The Tree Ataifor
October’s Museum Piece of the Month is the Tree Ataifor (dish with curved sides). Every Saturday in October, from noon onwards, art historian Gaspar Aranda will analyse the peculiarities of this interesting piece of domestic pottery in Room VI of the Museum of the Alhambra, as part of a free programme offered by Patronato de la Alhambra y Generalife.
The piece is unique among the blue and gold Nasrid ceramics preserved in the museum, on account of its exceptional size, its shape and its decorative pattern. It is the largest open receptacle known in Nasrid pottery. 82 cm in diameter and 35 cm high, the Tree Ataifor was made by a potter skilled enough to model extremely high and wide walls, supported by a base rather too small for the size of the piece, making it somewhat unstable.

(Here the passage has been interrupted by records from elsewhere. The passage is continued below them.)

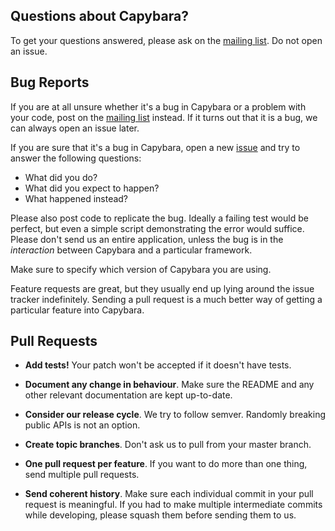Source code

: ## Questions about Capybara?

To get your questions answered, please ask on the [mailing list]. Do not open
an issue.

## Bug Reports

If you are at all unsure whether it's a bug in Capybara or a problem with your
code, post on the [mailing list] instead. If it turns out that it is a bug, we
can always open an issue later.

If you are sure that it's a bug in Capybara, open a new [issue] and try to
answer the following questions:

- What did you do?
- What did you expect to happen?
- What happened instead?

Please also post code to replicate the bug. Ideally a failing test would be
perfect, but even a simple script demonstrating the error would suffice.
Please don't send us an entire application, unless the bug is in the
*interaction* between Capybara and a particular framework.

Make sure to specify which version of Capybara you are using.

Feature requests are great, but they usually end up lying around the issue
tracker indefinitely. Sending a pull request is a much better way of getting a
particular feature into Capybara.

## Pull Requests

- **Add tests!** Your patch won't be accepted if it doesn't have tests.

- **Document any change in behaviour**. Make sure the README and any other
  relevant documentation are kept up-to-date.

- **Consider our release cycle**. We try to follow semver. Randomly breaking
  public APIs is not an option.

- **Create topic branches**. Don't ask us to pull from your master branch.

- **One pull request per feature**. If you want to do more than one thing, send
  multiple pull requests.

- **Send coherent history**. Make sure each individual commit in your pull
  request is meaningful. If you had to make multiple intermediate commits while
  developing, please squash them before sending them to us.

[mailing list]: http://groups.google.com/group/ruby-capybara
[issue]: https://github.com/jnicklas/capybara/issues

The size of the piece is particularly unusual for an ataifor, which are deep and open with curved walls, compared to the conical shape of the more frequent safas. Additionally, judging from the groove running around the lip of the bowl, it would have been covered by a large lid, which may or may not have been ceramic.

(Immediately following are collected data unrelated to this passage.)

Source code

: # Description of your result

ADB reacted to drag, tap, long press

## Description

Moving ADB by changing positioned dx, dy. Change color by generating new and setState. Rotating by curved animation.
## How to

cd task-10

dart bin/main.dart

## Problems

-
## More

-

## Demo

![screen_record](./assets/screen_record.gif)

In addition to the outside decorated in gold in the shape of palmettes, the inner surface is totally covered with a naturalistic depiction of a large tree, in blue, with long spiralling boughs branching out, asymmetrically but harmoniously, from both sides of the trunk, bearing 3- and 5-lobed leaves. This decorative theme allows us to date the dish towards the year 1366, due to its similarity with other naturalistic trees in coloured plasterwork adorning the spandrels of the arch leading into the Patronato de la Alhambra y Generalife, commissioned in that year by Muhammad V.
Although the piece had not survived the passage of the years well, and by the mid-20th century was in fragments, it was studied in detail and the ataifor shape was painstakingly reconstructed; in 1979-1980 by Natividad Gómez-Moreno Bolívar completed the restoration of the decorative paintwork.